Green floats, green shirts and garish leprechaun hats filled Bank Street recently during the annual St. Patrick’s Day parade.
Next year, the party won’t change but the end location of the parade might.
Members of Ottawa’s Irish community want to have the route altered.
Usually, it starts at city hall and ends at Lansdowne Park which provides a large venue for the after-parade party.
“Somewhere between 20,000 and 40,000 people came out this year,” says Peter Rock, head of fundraising for the Irish Society which hosts the event.
But Patrick McDonald, financial consultant for the Irish Society, wants the parade to end in the Byward Market instead.
He says the reasons for the proposed route change relates to Irish community history.
“From the 1820s to 1832, the canal was built by mostly Irish workers,” says McDonald.
The new route would not be a change so much as a return to old ways, he says.
“If you go through the old history of the parade, they used to go through the Byward market here anyways.”
Even his church, St. Brigid’s, is named after the lesser-known female patron saint of Ireland, St.

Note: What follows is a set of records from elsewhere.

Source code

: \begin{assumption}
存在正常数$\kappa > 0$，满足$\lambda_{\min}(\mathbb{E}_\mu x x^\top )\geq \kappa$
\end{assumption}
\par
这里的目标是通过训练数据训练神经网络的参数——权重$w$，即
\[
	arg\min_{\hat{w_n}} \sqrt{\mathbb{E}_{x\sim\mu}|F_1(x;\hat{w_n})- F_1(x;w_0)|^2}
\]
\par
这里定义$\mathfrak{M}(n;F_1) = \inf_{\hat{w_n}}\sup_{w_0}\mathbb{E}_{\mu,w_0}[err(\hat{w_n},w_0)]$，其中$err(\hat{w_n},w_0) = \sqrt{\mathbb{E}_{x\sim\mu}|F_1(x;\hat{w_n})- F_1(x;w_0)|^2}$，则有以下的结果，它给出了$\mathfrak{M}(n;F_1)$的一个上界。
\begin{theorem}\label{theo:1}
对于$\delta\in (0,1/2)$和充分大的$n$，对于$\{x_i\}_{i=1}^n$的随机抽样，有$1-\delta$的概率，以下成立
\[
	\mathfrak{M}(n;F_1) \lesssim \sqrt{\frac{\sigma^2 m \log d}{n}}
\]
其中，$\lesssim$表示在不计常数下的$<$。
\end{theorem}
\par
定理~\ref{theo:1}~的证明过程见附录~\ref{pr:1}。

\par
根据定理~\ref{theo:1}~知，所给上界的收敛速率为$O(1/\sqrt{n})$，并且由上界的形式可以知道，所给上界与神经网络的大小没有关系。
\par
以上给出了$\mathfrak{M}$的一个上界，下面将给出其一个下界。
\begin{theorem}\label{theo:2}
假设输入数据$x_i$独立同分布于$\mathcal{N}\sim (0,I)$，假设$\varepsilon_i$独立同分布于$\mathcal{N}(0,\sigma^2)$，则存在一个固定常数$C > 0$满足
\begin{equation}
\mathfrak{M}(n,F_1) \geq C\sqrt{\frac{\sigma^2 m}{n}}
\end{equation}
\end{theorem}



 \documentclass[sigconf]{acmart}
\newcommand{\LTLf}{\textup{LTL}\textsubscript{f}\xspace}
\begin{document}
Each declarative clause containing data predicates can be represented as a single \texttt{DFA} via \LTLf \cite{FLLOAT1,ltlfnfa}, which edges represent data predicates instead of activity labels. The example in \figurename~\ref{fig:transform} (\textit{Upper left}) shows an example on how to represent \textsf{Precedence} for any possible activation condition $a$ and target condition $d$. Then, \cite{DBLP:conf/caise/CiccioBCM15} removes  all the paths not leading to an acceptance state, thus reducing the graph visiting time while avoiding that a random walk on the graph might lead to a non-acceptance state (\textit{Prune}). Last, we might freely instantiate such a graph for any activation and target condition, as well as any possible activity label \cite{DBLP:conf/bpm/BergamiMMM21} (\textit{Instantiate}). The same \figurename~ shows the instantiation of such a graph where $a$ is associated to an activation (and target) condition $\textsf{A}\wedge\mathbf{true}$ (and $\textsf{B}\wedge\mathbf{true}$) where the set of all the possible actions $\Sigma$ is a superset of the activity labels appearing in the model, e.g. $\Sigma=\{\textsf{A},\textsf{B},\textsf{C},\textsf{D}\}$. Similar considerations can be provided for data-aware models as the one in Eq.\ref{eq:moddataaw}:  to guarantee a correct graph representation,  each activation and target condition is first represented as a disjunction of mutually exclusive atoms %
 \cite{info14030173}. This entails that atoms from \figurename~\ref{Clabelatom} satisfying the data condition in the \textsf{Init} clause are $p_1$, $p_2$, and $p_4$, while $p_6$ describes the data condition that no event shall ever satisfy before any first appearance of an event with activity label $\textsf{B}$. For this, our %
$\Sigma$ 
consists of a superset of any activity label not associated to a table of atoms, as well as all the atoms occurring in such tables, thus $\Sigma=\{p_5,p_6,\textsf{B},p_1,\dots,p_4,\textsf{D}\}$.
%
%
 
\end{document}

Patrick’s counterpart.
The church is also home to the Irish Canadian Cultural Centre, which hosted Irish Week from March 10 to 17, as well as several other events throughout the year.
Pat Kelly also wants a route change.
He and Larry Bradley are owners of the Byward market location of the Heart & Crown pub.
But Kelly says taking the parade to the market would mean going up Rideau Street, and the city is reluctant to close it off.
In the end, it will be up to the Irish Society to plot a new route for the parade and seek approval from the city.